━━━━━ Source records

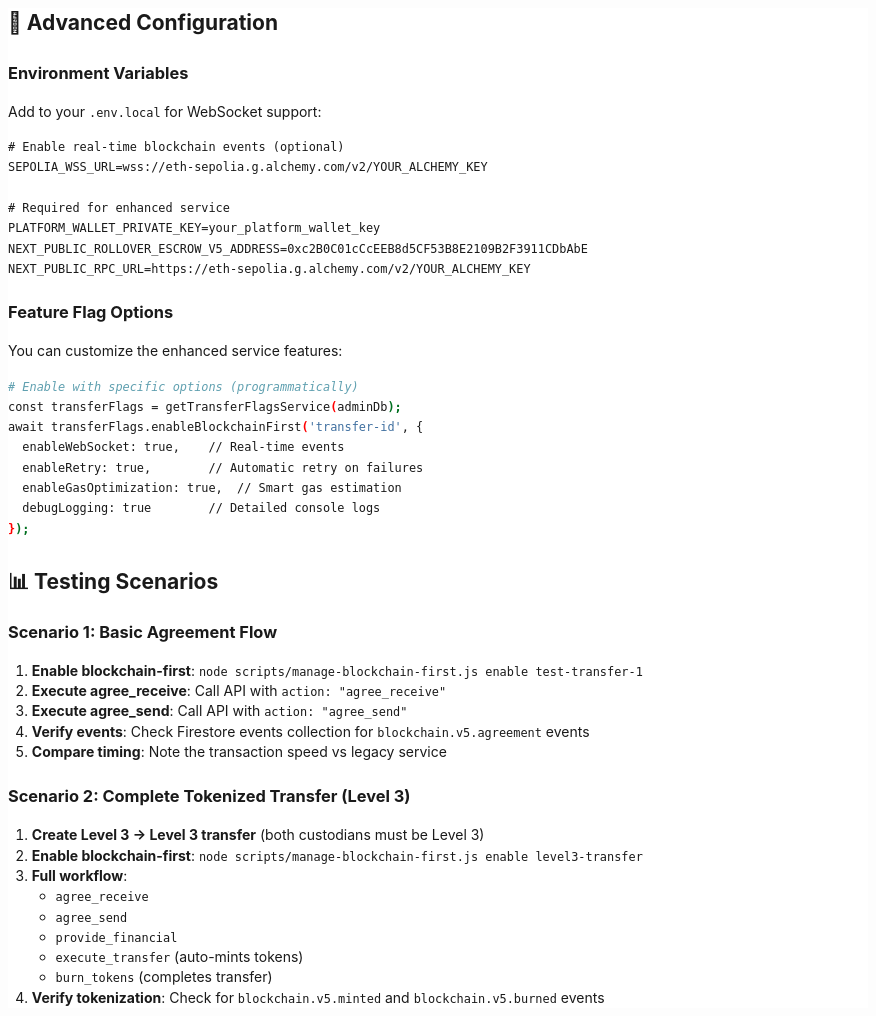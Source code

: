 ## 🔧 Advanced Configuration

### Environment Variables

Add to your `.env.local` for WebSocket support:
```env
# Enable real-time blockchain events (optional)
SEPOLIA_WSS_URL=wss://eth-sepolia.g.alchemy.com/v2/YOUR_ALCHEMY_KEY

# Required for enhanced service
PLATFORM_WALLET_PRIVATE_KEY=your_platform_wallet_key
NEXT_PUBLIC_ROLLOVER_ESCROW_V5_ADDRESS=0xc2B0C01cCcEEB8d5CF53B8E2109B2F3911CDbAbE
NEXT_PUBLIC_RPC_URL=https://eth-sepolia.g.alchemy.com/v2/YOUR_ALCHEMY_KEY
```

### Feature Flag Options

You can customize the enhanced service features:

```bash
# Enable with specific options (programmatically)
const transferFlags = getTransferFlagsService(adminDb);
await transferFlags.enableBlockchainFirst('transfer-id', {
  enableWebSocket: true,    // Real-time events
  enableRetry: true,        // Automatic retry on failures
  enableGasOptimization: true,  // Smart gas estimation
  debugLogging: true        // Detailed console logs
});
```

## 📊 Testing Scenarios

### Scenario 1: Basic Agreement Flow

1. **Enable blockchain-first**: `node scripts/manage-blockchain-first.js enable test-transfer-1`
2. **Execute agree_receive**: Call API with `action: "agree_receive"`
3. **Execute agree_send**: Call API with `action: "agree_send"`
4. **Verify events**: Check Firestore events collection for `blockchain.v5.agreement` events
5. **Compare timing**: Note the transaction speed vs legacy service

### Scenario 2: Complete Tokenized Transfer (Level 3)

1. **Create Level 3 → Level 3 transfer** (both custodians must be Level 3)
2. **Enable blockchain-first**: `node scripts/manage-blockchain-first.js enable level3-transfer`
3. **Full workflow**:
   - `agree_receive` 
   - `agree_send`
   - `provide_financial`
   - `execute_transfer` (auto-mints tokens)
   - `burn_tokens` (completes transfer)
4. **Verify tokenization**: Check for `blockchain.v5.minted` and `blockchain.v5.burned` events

━━━━━━━━━━
━━━━━ Source records

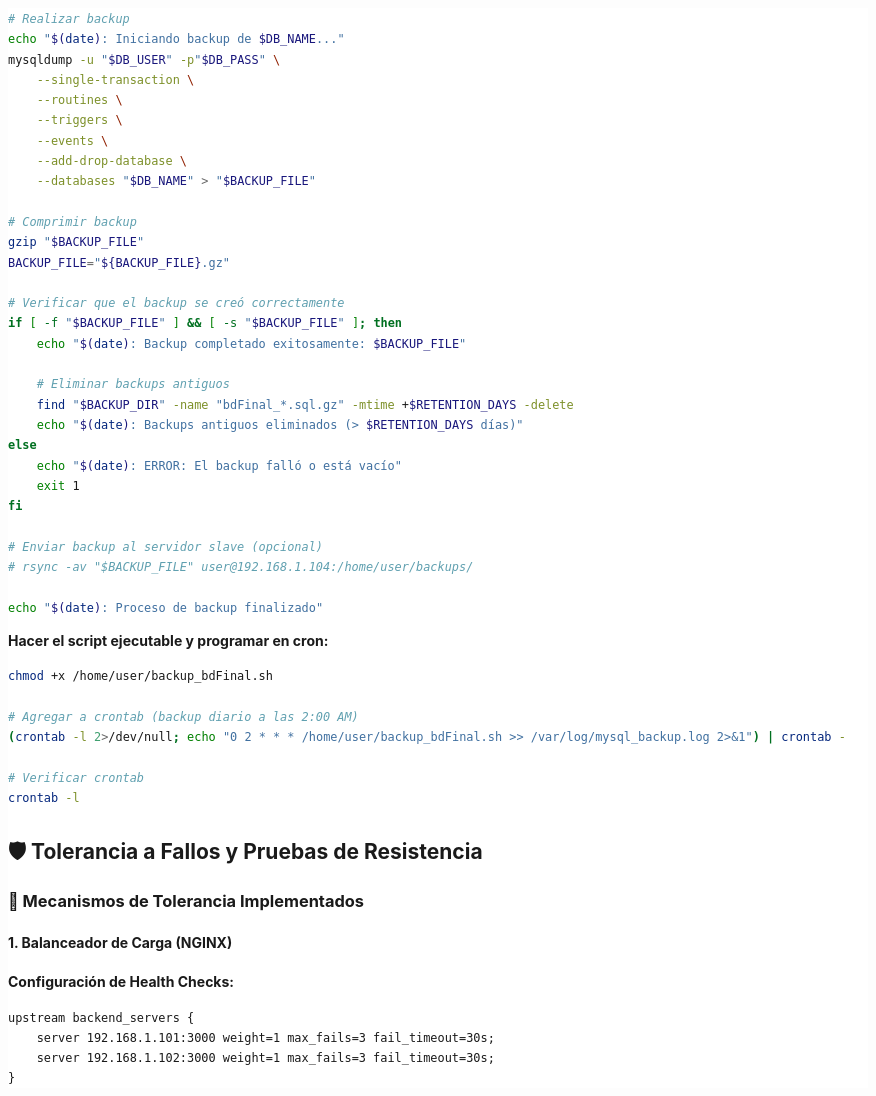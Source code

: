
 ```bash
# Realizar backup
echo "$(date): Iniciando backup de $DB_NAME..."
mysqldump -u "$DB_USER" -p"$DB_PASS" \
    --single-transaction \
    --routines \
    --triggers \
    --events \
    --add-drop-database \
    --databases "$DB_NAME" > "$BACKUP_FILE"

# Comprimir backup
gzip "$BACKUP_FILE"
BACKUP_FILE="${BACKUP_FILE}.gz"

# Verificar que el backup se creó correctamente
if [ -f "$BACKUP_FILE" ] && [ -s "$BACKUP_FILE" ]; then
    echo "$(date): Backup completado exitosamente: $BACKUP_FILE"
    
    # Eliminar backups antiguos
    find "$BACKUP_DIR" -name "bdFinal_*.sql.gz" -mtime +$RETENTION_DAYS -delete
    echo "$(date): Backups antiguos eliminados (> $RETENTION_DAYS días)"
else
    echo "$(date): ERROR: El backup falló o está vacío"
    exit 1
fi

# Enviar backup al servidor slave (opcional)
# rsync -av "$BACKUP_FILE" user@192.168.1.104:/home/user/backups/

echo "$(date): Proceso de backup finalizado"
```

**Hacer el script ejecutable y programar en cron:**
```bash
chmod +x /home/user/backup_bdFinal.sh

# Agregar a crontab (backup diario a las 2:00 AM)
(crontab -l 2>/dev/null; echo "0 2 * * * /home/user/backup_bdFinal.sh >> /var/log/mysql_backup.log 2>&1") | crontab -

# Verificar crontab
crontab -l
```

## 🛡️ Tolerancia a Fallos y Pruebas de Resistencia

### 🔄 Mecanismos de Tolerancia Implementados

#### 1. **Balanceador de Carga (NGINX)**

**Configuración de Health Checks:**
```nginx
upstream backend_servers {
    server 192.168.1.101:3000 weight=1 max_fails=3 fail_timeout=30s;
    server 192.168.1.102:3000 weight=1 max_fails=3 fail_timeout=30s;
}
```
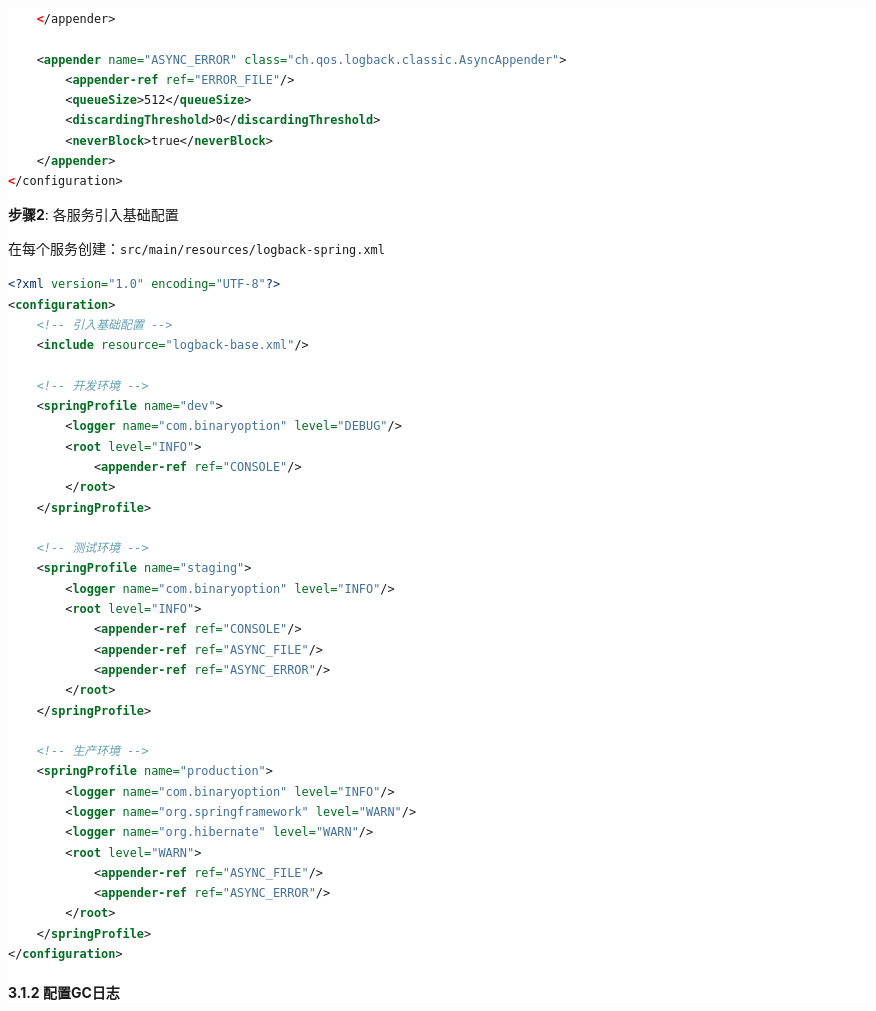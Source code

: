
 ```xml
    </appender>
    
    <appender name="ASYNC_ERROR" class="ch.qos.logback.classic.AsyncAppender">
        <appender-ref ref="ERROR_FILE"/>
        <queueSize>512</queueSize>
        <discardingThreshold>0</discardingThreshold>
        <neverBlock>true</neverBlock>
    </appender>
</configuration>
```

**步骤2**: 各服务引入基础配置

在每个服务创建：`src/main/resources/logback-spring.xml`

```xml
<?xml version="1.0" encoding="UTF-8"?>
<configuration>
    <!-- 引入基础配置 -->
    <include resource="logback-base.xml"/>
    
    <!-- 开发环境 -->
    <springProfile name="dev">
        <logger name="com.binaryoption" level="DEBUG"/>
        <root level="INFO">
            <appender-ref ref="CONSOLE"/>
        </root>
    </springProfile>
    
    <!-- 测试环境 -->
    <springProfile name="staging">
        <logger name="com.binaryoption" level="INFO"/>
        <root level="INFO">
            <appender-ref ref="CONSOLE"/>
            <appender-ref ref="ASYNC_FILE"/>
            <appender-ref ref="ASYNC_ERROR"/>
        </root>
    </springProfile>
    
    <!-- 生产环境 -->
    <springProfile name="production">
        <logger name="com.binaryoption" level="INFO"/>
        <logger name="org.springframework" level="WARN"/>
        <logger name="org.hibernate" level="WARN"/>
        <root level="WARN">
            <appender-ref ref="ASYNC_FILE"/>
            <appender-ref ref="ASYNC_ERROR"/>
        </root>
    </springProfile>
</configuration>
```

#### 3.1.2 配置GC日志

━━━━━━━━━━
━━━━━ Source records

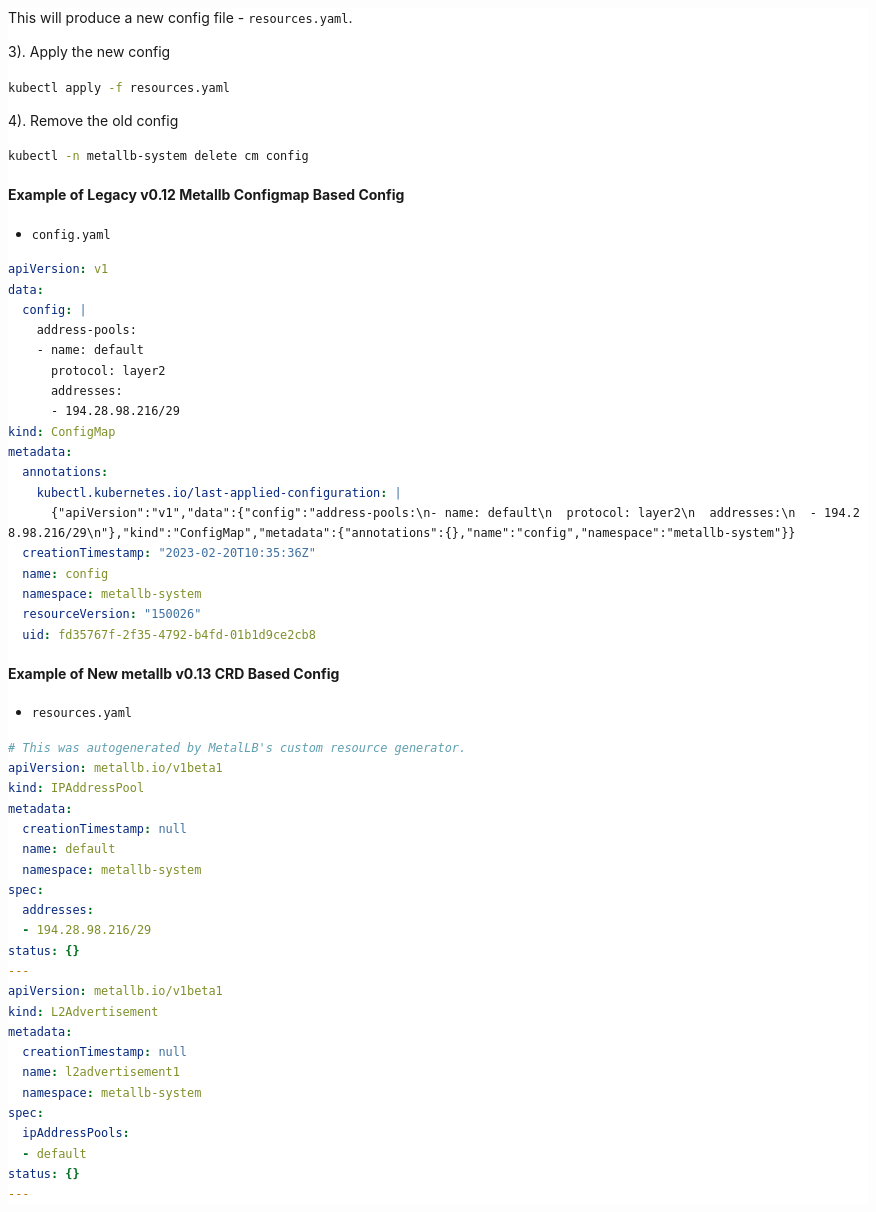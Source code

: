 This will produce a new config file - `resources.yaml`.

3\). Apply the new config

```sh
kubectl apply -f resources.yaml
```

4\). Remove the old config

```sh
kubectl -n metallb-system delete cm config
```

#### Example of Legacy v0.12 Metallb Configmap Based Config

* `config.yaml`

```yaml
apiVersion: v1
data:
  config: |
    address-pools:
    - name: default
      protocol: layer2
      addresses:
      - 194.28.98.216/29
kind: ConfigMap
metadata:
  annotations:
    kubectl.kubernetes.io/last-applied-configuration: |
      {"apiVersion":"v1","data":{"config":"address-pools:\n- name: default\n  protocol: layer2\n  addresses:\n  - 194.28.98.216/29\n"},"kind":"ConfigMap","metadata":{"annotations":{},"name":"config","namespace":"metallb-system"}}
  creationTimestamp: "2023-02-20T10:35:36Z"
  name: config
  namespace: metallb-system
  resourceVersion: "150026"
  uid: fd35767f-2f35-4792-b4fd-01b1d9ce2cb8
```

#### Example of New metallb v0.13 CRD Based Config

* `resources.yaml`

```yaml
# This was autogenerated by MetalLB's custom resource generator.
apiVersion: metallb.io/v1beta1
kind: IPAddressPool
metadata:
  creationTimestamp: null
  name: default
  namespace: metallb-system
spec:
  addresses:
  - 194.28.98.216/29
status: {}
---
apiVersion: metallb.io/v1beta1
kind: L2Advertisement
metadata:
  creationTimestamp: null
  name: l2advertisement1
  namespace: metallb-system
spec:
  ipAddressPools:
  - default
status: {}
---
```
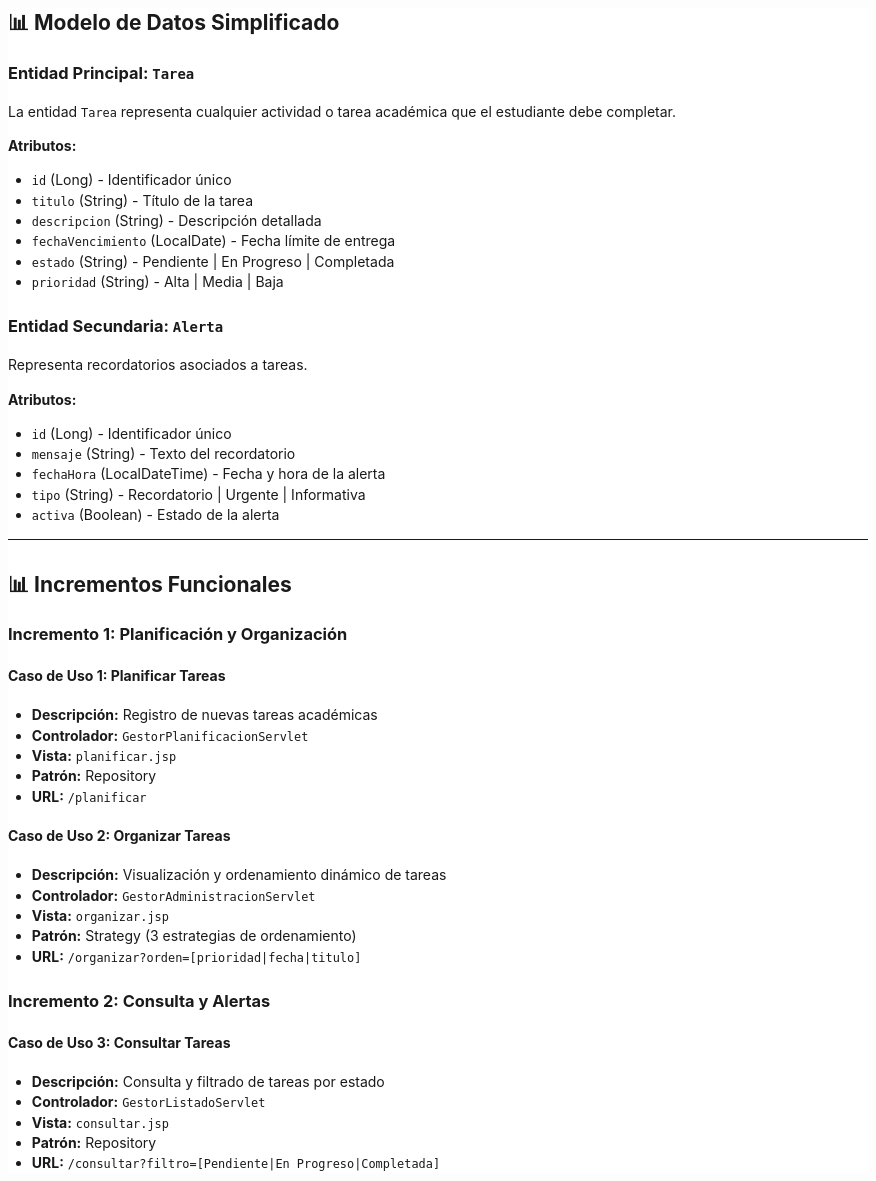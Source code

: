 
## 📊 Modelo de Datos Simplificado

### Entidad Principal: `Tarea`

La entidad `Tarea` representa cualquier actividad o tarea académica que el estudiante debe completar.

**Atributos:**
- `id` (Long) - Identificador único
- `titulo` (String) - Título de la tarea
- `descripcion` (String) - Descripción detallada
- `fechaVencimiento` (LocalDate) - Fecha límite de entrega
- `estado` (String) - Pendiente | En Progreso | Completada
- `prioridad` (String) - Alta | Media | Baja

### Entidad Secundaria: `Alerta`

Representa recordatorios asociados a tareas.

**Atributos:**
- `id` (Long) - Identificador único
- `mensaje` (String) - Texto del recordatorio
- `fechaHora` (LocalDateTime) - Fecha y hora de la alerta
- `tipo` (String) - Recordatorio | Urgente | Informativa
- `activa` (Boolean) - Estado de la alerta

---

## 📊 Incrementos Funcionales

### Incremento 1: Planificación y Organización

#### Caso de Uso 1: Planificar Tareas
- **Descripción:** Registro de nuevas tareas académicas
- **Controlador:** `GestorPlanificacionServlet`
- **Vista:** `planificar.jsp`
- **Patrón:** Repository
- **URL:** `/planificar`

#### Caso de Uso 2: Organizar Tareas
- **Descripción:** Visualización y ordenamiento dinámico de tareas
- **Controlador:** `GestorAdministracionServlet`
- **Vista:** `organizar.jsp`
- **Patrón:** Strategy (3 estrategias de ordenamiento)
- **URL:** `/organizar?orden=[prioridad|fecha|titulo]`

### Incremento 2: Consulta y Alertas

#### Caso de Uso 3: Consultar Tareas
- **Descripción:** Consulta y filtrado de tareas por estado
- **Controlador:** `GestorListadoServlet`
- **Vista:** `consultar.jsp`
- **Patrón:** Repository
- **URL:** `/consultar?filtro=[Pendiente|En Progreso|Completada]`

━━━━━━━━━━

■ **What the exercise asks**
Pull every line that holds the string "Caso" out of the records.

■ **Solution to this task**
#### Caso de Uso 1: Planificar Tareas
#### Caso de Uso 2: Organizar Tareas
#### Caso de Uso 3: Consultar Tareas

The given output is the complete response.